The formula we need is
[tex]h(t)=-16t^2+v_0 t+h_0[/tex], where v₀ is the starting velocity and h₀ is the initial height. Using the velocity and starting height from our problem we have
[tex]h(t)=-16t^2+160t+0[/tex]. The path of this rocket will be a downward facing parabola, so there will be a maximum. This maximum will be at the vertex of the graph. To find the vertex we start out with [tex]x= \frac{-b}{2a}[/tex], which in our case is [tex]x= \frac{-160}{2(-16)}= \frac{-160}{-32} = 5[/tex]. It will take 5 seconds for the rocket to reach its maximum height.
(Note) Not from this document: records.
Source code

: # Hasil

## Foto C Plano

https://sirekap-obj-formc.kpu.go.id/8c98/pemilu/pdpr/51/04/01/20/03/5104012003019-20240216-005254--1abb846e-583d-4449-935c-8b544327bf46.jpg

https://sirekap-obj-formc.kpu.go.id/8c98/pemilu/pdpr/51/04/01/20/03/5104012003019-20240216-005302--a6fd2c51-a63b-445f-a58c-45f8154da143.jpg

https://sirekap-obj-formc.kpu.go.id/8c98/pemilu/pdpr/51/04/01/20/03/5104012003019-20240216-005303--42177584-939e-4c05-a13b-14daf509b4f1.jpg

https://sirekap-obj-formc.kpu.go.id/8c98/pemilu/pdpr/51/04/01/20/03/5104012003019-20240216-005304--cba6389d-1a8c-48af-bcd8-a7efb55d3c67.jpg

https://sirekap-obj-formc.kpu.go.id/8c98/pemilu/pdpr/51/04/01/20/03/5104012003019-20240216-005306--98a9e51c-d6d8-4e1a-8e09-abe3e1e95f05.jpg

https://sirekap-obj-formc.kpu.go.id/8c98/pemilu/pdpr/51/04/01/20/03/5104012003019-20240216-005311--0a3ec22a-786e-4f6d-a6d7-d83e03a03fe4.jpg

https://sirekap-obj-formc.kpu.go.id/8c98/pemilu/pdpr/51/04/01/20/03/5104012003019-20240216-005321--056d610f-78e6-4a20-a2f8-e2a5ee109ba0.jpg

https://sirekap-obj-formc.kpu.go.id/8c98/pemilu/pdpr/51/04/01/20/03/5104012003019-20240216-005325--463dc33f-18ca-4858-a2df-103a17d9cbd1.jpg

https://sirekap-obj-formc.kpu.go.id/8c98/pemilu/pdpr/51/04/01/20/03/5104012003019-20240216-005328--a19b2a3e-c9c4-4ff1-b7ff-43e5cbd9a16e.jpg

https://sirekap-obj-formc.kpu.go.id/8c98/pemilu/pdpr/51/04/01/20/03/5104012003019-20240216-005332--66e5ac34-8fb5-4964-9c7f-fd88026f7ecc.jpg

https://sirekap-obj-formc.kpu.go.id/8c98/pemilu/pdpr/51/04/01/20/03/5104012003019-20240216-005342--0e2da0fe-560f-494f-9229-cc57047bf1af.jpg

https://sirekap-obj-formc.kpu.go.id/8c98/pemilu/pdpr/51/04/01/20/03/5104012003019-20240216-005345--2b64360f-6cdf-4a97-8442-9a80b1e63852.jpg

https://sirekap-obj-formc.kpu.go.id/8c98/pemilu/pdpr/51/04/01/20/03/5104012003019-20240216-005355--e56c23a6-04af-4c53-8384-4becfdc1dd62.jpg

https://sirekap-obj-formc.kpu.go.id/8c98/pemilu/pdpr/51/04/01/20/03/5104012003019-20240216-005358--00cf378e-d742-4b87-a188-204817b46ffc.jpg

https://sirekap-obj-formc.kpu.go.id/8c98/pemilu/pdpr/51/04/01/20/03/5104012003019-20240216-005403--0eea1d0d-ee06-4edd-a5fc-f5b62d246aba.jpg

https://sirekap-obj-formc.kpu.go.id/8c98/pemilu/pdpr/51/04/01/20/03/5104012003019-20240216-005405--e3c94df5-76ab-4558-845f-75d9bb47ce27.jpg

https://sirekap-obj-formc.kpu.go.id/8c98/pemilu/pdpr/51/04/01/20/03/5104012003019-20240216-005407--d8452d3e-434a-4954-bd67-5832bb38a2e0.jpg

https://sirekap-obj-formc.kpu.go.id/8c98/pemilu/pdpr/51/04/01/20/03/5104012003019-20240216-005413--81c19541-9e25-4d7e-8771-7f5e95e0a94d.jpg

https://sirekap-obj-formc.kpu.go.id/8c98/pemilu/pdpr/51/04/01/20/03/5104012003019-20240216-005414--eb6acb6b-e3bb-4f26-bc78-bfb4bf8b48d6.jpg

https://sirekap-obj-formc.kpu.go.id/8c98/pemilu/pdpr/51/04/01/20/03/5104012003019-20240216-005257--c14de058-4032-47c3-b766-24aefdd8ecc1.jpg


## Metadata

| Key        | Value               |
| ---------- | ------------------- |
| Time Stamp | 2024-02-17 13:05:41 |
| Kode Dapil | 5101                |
Plugging this back into our formula gives us
[tex]h(5)=-16(5^2)+160(5)+0
\\=-16(25)+800
\\=-400+800=400[/tex]
The rocket's maximum height is 400 feet.
We set our formula equal to zero to find the time it takes to hit the ground, then we factor:
[tex]0=-16t^2+160t+0
\\0=-16t^2+160t
\\0=-16t(t-10)[/tex]
Using the zero product property, we know that either -16t =0 or t-10=0. When -16t=0 is at t=0, when the rocket is launched. t-10=0 gives us an answer of t=10, so the rocket reaches the ground again at 10 seconds.